Apesar de benéfico, é preciso ter calma no processo. E entender que, uma vez que levamos nosso cérebro ao estado de constante alerta, pode não ser fácil se desligar das amarras das notificações de um dia para o outro.

“Isso deve ser feito de forma paulatina e equilibrada. Afastar-se muito rapidamente de todas as notificações e deixar o celular em casa ao sair, por exemplo, pode gerar um tremendo desconforto. Ademais, uma sensação de estar completamente desprovido de qualquer proteção delegada para esse dispositivo”, pontua a professora Carmita. Dessa forma, a sugestão é ir se desligando progressivamente, até chegar em um tempo de uso que seja adequado à sua rotina.

Viver offline garante uma vida online mais saudável

Rafael Terra sugere estabelecer uma rotina offline para que a experiência online ocorra de forma saudável.

“Atividades como leitura, meditação, exercícios físicos e até mesmo atividades de lazer criativos são essenciais para desconectar e acalmar a mente”.

Já Lucas nos lembra que, muitas vezes, recorremos ao celular por tédio ou por hábito. Mas existem outras formas de cultivar um estado de distração e diversão fora das telas.

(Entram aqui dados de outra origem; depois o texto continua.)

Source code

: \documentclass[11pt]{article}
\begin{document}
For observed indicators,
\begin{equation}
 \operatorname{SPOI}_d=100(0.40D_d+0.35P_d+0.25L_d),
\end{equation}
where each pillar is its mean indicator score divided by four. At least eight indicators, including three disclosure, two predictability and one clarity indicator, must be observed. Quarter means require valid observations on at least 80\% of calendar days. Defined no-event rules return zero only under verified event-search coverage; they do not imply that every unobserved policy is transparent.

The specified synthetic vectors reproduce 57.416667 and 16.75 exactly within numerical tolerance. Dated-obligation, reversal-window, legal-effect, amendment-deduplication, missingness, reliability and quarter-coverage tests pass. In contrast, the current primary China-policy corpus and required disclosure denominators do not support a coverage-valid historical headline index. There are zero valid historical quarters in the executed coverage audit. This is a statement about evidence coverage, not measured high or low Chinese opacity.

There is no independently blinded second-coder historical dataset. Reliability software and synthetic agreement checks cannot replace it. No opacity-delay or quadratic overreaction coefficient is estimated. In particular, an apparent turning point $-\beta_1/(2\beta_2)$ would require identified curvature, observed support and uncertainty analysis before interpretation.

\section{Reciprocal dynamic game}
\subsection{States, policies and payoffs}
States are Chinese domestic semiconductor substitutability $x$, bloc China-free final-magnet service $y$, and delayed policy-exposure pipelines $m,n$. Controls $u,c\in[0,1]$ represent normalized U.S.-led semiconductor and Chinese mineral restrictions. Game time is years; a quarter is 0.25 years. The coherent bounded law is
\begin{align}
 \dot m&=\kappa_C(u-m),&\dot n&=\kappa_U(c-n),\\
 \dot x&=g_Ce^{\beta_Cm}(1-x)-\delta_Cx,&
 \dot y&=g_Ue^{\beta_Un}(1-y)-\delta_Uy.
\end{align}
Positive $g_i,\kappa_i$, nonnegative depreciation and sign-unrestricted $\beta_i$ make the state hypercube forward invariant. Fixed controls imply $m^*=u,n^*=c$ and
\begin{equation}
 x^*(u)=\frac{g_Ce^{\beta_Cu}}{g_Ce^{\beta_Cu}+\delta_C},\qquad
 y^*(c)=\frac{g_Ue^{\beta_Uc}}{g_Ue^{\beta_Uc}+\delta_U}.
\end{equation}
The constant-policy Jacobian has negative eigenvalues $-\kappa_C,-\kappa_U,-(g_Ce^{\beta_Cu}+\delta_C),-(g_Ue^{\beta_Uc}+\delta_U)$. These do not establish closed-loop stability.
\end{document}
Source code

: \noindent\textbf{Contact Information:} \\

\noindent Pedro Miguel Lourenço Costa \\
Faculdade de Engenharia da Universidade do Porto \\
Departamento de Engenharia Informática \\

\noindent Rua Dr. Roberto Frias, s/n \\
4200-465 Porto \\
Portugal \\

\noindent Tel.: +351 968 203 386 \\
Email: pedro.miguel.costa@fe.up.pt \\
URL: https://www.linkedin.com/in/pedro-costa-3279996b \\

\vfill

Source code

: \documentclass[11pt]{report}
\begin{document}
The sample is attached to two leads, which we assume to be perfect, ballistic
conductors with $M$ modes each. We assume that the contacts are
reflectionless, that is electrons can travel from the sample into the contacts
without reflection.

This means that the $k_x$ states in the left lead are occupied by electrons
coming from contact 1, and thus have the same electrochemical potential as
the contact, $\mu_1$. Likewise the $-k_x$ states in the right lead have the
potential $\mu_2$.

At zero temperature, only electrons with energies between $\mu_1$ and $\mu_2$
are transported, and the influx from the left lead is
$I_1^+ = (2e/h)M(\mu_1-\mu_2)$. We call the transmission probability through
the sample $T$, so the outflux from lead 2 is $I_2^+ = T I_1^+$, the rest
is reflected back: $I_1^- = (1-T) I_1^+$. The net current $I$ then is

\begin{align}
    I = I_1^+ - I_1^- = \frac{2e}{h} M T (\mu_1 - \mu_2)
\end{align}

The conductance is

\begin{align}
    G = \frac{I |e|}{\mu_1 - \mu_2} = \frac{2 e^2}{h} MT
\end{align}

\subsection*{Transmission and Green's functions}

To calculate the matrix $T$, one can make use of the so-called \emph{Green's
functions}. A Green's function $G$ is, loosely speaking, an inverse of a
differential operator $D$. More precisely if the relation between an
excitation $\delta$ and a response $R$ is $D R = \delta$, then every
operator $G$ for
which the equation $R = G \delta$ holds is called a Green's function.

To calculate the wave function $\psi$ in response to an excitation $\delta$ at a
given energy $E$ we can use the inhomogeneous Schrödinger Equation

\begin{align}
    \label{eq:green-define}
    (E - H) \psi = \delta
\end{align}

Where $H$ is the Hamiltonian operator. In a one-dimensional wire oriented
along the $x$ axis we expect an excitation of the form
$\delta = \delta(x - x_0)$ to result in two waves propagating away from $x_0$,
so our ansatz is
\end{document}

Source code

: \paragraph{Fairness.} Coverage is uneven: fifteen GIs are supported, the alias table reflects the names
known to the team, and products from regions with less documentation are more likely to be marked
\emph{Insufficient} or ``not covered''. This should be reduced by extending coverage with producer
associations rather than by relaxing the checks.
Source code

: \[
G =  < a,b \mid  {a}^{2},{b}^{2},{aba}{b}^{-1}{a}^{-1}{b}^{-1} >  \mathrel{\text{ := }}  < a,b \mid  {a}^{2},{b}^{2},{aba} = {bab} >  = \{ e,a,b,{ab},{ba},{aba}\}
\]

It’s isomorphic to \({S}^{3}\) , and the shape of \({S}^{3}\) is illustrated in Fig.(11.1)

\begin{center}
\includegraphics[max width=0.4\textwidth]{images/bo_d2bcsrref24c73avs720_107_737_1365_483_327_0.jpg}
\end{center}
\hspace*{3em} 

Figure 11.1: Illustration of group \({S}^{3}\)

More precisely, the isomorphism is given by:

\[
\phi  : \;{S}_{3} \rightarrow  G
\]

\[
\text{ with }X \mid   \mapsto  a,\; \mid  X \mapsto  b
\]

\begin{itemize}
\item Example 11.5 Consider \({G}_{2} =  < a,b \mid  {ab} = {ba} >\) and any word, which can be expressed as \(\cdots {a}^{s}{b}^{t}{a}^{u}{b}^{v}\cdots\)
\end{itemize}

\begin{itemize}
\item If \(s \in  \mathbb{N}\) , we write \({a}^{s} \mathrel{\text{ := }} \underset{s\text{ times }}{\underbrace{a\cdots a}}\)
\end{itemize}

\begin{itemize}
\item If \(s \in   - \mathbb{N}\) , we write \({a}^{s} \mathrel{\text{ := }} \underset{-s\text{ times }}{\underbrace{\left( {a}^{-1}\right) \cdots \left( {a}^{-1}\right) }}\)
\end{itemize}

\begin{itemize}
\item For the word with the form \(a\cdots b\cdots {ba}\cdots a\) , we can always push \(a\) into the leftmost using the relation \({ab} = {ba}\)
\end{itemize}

“Práticas como brincar com seu filho, algo que faço sempre com o meu pequeno Leo, ou montar um quebra-cabeça, correr ao ar livre ou até mergulhar em um bom livro são maneiras poderosas de se desconectar sem perder o prazer de explorar e criar”, aponta o psicólogo.

Encontrar momentos de “brincadeira” no dia a dia, seja através de hobbies, exercícios físicos ou atividades criativas, ajudam a ter uma rotina de descompressão digital, onde você conscientemente define momentos do dia sem celular. Essa prática, segundo o especialista, é uma forma de restabelecer o equilíbrio.

Mais uma dica de Lucas é criar zonas livres de tecnologia em casa – na sala de jantar ou no quarto, por exemplo. Também vale adotar períodos de descompressão digital, como em conversas com amigos e familiares.

“Esses momentos offline são importantes para recarregar nossas energias e fortalecer nossas conexões humanas, que são, no fundo, o verdadeiro motor da nossa felicidade e resiliência”

E vale lembrar, por fim, uma questão ética: as empresas devem criar e designar esses dispositivos para trabalhar a nosso serviço, e não nós a serviço deles.

Com isso, Carmita deixa uma mensagem sobre o uso das telas. “Toda vez que uma ferramenta deixa você mais entediado, mais preocupado, ou mais ocupado do que desocupado, em vez de facilitar a sua vida, essa ferramenta já deixou de ter a sua utilidade principal. De forma contrária, está se tornando algo nefasto na sua rotina”.